The Dragon's Head Blog: International Workshop in Krakow, Poland
Many of us have been waiting for these days, and preparation for the workshop began weeks and even months in advance.
Karen Laughlin led the workshop, with the support of European Regional Centre members. There were 176 participants for 5 days and 13 additional people joined the weekend. Like every workshop, this one was also unique.
One of the guiding themes was the word enjoy, meaning more relaxation and joy from the exercise.
The key point of the changes was to practice more internal tor-yus, with hands ahead and with finding the center at the moment of dropping. We also paid attention to the circular motion and simultaneous “up and down”. This completely changed the rest of the movements in the set. The small range of motion, however, gave a feeling of great work. The soft and natural form as well as the metaphor of the « Spiderman costume » made us feel the connection between different parts of our body.
Work on the movement in the body and the body in motion has given us a powerful boost of energy for which we are very grateful.
There were also three magical, fairytale evenings with stories of the Eight Immortals. We later transferred their symbolism and association with the society. Among the many similarities we found: working on self-ego, pride, traps that await on the development path, critical attitude, trust and honesty in practice.
We spent Friday afternoon near the Old Town, where we gave a two-hour demonstration. Many people, including international tourists, stopped to ask what we were doing. The picture with the Old Town in the background is the best illustration of how much we enjoyed it.
We are grateful to Karen for her warmth, kindness and simplicity, and Fung Loy Kok for the opportunity to experience Master Moy Lin Shin’s teachings and deepen their understanding each time. We hope to see many of you at the next workshop.
Taoist Tai Chi™ przez pięć dni. Warsztat międzynarodowy w Krakowie, 12-17 lipca 2017r.
Wielu z nas czekało na te dni a i przygotowania do warsztatu rozpoczęły się na wiele tygodni a nawet miesięcy wcześniej.
Warsztat poprowadziła Karen Laughlin przy wsparciu członków ERC. Wzięło w nim udział 176 członków plus dodatkowo 13 osób dołączyło na weekend.

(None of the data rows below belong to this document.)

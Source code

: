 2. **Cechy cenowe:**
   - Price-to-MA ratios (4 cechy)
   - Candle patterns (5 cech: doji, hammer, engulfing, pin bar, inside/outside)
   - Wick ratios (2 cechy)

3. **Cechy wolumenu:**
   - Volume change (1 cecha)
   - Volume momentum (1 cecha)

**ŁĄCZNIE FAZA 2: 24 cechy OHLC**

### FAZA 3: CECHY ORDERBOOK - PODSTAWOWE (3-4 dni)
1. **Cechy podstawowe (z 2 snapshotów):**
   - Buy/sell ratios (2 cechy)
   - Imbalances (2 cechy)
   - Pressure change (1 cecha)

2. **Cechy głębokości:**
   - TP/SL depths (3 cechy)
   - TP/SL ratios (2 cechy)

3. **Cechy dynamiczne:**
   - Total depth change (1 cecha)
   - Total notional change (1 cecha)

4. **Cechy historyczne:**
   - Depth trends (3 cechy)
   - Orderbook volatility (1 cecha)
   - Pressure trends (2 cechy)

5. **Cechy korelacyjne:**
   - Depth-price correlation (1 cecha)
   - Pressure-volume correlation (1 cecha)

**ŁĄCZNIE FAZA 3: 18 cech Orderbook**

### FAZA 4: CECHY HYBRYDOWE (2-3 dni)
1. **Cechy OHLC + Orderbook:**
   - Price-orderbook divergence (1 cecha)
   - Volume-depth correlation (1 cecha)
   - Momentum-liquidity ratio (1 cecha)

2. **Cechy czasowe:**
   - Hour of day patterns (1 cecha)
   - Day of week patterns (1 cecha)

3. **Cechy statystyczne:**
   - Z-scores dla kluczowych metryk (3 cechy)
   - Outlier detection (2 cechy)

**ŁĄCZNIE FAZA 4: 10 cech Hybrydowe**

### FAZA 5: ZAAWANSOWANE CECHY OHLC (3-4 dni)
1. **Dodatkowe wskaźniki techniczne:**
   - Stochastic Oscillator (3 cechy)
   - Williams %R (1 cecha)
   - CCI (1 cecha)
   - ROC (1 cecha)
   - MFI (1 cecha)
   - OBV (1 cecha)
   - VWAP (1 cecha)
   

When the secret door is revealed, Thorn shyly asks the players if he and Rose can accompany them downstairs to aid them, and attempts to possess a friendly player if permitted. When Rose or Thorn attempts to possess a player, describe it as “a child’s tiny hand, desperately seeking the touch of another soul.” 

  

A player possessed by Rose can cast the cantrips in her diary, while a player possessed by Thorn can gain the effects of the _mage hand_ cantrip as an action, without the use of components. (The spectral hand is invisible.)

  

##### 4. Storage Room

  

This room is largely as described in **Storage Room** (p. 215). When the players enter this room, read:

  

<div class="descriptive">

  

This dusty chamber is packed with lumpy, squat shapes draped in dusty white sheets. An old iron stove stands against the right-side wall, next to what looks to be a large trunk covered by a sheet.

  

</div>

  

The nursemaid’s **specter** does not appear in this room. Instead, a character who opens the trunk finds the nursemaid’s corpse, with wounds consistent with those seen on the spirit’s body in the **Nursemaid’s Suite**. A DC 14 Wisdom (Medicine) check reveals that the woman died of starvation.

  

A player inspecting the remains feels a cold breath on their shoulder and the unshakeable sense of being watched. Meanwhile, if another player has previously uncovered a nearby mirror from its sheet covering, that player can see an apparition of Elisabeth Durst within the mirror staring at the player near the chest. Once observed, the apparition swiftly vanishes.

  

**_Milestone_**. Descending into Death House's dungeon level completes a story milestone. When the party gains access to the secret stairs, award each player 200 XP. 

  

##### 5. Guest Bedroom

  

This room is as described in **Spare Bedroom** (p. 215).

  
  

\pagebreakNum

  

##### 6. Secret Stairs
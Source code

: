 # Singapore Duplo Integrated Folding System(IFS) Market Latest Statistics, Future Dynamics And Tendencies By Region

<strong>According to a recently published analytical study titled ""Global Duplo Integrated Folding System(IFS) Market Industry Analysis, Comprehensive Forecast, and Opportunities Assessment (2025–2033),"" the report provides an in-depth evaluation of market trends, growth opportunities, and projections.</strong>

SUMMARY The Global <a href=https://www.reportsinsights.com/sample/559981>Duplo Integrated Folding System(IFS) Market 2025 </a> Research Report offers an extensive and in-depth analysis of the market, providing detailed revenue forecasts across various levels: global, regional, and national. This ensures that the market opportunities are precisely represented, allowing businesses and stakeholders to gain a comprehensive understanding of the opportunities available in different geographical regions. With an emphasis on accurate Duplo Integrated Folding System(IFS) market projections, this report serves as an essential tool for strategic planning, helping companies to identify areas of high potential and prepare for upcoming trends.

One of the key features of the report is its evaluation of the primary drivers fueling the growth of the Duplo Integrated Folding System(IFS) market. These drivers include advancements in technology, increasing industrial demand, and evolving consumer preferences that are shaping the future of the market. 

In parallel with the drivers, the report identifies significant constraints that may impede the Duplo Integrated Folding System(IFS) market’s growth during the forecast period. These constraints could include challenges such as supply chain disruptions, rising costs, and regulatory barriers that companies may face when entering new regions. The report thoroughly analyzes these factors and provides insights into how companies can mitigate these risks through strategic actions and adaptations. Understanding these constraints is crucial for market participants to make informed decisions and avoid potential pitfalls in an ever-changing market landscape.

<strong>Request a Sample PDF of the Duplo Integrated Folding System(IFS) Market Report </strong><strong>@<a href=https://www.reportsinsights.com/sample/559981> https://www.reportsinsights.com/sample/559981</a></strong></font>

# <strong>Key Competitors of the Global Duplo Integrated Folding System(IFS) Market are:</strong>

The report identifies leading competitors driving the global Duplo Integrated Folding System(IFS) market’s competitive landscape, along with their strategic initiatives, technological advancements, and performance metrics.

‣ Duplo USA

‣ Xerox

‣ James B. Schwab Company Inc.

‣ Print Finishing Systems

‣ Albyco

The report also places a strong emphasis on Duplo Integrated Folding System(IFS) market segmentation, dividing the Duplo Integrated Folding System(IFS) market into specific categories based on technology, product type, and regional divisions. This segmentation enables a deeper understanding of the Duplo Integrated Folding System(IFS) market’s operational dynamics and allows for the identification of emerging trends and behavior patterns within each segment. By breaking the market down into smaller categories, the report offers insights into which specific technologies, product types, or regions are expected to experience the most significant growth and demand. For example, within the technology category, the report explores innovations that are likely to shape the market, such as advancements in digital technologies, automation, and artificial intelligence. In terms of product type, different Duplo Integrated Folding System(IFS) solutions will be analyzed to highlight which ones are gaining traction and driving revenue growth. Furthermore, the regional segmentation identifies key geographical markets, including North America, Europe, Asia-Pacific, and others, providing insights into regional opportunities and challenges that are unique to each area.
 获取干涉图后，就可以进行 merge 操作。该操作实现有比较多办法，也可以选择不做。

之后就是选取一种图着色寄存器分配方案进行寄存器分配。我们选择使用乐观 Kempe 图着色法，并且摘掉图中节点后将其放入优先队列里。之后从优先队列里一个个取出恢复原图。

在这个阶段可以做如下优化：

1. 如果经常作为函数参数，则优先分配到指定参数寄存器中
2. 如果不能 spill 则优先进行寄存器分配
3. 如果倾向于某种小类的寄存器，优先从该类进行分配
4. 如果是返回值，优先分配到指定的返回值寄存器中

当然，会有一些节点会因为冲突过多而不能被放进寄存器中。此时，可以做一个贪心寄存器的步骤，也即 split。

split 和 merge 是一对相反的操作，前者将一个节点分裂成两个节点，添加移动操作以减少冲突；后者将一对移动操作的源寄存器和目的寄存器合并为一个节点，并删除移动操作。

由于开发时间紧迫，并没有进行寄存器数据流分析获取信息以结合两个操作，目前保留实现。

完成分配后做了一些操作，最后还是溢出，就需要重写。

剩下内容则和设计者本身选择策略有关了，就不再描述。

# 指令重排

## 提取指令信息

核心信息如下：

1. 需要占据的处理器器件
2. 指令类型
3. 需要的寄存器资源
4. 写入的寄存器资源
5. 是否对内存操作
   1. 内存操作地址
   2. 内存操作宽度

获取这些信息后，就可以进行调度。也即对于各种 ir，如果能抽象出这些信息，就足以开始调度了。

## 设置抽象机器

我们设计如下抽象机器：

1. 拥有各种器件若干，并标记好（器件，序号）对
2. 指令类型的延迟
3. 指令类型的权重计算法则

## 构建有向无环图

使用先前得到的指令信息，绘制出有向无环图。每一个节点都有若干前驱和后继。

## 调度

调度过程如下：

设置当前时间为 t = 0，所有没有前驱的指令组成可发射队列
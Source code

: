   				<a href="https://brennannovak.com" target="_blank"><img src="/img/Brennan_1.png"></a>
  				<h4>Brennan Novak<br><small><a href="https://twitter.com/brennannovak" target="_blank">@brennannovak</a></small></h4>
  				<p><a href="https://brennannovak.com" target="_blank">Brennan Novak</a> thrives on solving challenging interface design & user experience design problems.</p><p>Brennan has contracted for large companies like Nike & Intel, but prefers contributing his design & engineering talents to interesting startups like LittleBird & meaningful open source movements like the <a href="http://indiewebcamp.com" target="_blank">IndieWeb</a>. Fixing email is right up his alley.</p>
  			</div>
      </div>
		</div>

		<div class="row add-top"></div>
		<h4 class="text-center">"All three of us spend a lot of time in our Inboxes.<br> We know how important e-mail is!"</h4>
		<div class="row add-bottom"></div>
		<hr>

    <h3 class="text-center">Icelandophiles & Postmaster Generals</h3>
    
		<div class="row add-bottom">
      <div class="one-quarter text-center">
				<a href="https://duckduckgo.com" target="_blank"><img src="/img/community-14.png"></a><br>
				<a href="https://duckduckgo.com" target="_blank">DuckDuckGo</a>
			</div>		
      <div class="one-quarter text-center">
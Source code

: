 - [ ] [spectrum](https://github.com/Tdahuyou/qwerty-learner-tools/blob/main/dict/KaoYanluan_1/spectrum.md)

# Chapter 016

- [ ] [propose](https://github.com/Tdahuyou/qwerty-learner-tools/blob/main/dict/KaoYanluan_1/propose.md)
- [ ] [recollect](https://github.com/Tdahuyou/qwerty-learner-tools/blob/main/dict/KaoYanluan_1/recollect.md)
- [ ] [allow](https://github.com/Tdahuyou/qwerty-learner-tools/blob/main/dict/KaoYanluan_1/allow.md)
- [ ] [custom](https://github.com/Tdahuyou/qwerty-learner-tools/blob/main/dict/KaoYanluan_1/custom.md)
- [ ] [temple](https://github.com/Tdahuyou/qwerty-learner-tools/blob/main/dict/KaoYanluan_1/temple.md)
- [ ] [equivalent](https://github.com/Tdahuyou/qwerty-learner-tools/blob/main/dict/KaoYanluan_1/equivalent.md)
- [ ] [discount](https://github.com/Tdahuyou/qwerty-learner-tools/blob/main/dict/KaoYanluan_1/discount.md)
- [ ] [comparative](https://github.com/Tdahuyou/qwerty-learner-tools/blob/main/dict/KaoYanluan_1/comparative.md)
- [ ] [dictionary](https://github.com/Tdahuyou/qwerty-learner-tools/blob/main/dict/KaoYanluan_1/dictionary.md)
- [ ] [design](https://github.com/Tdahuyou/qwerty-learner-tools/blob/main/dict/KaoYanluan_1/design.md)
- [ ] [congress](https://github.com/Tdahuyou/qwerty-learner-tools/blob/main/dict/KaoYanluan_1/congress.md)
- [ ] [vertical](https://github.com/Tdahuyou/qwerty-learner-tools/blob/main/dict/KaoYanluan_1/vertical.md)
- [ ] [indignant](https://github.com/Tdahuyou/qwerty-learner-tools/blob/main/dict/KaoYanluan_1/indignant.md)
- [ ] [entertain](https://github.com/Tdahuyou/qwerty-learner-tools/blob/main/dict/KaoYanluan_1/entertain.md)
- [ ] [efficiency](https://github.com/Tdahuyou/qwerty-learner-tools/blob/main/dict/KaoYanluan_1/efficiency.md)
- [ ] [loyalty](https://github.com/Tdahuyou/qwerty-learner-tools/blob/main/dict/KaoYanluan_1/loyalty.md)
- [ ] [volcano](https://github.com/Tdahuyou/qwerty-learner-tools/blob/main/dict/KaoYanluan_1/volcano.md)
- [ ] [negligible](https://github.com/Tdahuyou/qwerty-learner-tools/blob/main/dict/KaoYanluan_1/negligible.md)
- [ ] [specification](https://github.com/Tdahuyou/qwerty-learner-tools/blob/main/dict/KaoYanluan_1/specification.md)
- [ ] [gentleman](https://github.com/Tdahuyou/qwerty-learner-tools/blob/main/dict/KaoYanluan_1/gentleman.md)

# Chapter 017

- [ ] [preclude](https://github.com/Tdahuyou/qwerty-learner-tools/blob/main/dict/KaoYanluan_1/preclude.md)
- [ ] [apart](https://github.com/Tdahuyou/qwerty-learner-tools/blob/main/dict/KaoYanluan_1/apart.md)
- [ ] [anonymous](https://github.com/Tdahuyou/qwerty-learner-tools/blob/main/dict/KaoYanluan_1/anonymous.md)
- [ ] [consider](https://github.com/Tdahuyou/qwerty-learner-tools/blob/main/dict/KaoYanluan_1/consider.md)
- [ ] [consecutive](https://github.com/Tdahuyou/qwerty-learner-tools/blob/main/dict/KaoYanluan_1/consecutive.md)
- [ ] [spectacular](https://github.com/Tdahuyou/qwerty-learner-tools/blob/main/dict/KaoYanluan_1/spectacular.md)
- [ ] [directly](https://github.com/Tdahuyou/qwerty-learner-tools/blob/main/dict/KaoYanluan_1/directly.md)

Jak każdy warsztat, ten również był wyjątkowy.
Jednym z motywów przewodnich było „enjoy”, czyli więcej relaksu i radości z ćwiczenia.
Osią zmian było też pokazanie bardziej wewnętrznej formy tor- yu, z prowadzeniem rąk i szukaniem centrum w momencie siadania. Zwracaliśmy również uwagę na okrągłość ruchów oraz jednoczesne wstawanie i opadanie. To całkowicie zmieniło pozostałe ruchy w ciągu nad którymi pracowaliśmy. Mały zakres ruchu w przestrzeni dał jednak odczucie dużej pracy. Miękka i naturalna forma, metafora z ,,kostiumem Spidermana” sprawiła, że poczuliśmy połączenie i zależność między różnymi częściami swojego ciała.
Praca nad ruchem w ciele i ciała w ruchu dała nam potężny zastrzyk energii za który jesteśmy wdzięczni.
Były też trzy magiczne, bajkowe wieczory z opowieściami o Ośmiu Nieśmiertelnych. Symbolikę i skojarzenia przenosiliśmy potem na płaszczyznę Stowarzyszenia. Wśród wielu podobieństw znaleźliśmy takie, jak praca nad własnym ego, pychą, dumą, pułapkami, które czekają na drodze rozwoju, krytycznym nastawieniem, a także zaufaniem i konsekwentnym oddaniem praktyce.
Piątkowe popołudnie spędziliśmy pod Wawelem, gdzie zrobiliśmy dwugodzinny pokaz. Wiele osób, w tym międzynarodowych turystów zatrzymywało się, aby dopytać co robimy. Wspólne zdjęcie na tle wzgórza wawelskiego najlepiej obrazuje ile mieliśmy w sobie radości.
Jesteśmy wdzięczni Karen za jej ciepło, życzliwość i prostotę przekazu oraz Fung Loy Kok za możliwość doświadczania nauk Mistrza Moy Lin Shin i pogłębiania za każdym razem ich rozumienia. Do zobaczenia na kolejnym warsztacie.